Tauba Auerbach, Paula Cooper Gallery

“To gloat on rhythms and declamations, to live lost in imaginary passions and histrionic woes, is an unmanly life, cut off from practical dominion and from rational happiness.”

“By dwelling in its mock heaven, art may inflict on men the same kind of injury that any irresponsible passion or luxurious vice might inflict.”

“The artist becomes an abstracted trifler, and the public is divided into two camps: The dilettante who dote on the artist’s affectations and the rabble, who pay him to grow coarse. Both influences degrade him, and he helps to foster both.”

“In that rare case, his art will expand, as his understanding ripens. He won’t need to repent and begin again on a lower key.”

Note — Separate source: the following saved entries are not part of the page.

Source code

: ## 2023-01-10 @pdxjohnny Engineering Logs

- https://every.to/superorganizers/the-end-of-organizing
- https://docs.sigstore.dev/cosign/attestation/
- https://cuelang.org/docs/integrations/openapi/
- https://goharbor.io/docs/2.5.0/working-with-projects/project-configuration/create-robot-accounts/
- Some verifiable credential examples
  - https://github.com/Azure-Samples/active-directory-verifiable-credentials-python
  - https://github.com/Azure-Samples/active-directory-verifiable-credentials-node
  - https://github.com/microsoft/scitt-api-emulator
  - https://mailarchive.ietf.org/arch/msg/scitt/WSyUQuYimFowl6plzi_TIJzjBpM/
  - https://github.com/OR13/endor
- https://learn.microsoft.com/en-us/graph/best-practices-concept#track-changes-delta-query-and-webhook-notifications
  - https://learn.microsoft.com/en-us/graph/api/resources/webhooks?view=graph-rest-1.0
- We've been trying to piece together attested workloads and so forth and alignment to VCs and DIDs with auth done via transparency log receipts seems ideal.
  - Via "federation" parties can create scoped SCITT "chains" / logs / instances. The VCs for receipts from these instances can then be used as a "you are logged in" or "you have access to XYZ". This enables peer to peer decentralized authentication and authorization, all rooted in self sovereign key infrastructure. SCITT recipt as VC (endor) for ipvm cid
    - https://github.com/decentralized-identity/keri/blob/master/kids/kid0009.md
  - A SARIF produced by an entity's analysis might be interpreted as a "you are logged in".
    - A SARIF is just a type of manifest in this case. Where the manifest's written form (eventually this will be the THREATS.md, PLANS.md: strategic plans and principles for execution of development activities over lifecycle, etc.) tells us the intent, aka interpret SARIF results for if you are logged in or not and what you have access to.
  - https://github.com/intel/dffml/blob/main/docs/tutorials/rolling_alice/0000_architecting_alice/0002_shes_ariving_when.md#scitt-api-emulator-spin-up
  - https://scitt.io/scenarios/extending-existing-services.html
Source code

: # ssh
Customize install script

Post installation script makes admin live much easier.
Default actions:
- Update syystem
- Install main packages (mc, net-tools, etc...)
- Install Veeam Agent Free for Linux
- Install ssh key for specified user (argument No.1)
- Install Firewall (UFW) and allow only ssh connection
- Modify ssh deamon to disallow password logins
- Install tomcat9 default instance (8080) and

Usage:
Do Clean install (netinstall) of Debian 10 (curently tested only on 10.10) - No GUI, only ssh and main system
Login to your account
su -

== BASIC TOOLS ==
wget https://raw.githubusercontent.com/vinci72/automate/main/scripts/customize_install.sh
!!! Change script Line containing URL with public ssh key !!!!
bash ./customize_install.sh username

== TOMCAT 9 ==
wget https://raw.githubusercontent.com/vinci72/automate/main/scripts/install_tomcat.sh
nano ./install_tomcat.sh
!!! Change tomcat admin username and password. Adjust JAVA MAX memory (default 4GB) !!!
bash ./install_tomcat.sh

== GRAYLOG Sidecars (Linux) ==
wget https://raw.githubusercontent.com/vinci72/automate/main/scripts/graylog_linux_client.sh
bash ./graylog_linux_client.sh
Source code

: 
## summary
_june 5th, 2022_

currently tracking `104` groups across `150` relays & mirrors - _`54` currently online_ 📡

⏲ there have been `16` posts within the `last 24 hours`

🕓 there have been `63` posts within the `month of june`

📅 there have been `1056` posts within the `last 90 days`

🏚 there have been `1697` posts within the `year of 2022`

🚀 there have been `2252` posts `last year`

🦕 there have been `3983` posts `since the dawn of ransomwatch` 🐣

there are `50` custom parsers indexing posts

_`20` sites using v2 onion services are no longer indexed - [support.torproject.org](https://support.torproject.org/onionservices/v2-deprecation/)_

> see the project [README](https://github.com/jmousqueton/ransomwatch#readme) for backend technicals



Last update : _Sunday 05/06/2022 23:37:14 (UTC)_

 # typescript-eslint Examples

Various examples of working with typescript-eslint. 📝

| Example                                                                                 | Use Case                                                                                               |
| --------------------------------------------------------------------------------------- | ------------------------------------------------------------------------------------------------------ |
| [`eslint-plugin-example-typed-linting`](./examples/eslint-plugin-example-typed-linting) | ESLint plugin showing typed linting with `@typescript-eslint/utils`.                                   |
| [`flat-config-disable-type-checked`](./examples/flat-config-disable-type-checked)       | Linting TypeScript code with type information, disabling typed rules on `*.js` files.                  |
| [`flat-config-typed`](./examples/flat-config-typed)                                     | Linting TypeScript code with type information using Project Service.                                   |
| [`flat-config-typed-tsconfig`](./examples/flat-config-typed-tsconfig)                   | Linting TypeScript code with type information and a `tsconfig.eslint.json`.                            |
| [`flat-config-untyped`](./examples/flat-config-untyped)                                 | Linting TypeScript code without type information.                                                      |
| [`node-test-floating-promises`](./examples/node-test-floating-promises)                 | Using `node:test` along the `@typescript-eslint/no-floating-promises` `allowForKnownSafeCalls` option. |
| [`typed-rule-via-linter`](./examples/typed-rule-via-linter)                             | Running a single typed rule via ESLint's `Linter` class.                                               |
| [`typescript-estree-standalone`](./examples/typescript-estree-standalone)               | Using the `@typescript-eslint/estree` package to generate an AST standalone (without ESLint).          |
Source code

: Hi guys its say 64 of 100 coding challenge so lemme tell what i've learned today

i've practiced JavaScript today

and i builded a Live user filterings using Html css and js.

“A child plans towers of Babel. A mature architect in planning would lose all interest if he were bidden to disregard gravity and economy. The conditions of existence, once they are known and accepted, become conditions for the only pertinent beauty. In each situation, the plastic mind finds an appropriate ideal.”

Tauba Auerbach, Paula Cooper Gallery

“A dilettante may indeed summon inspiration whence he will, and a virtuoso will never lack some material to keep him busy.”

“They feel they are champions of what is most precious in the world, as a sentimental lady might fancy herself a lover of flowers when she pressed them in a book, rather than planting their seeds in the garden.”

“The wings of genius serve [the artist] only for an escapade, enabling him to skirt the perilous edge of madness and of mystical abysses.”

“...real men who can’t think it a real blessing to be lost in joys that don’t strengthen the character and yield nothing for posterity.”

“The wonder of an artist’s performance grows with the range of his penetration.”

“Emergence of arts out of instincts is the token and exact measure of nature’s success and mortal happiness."

Artwork by Tauba Auerbach, Paula Cooper Gallery, New York.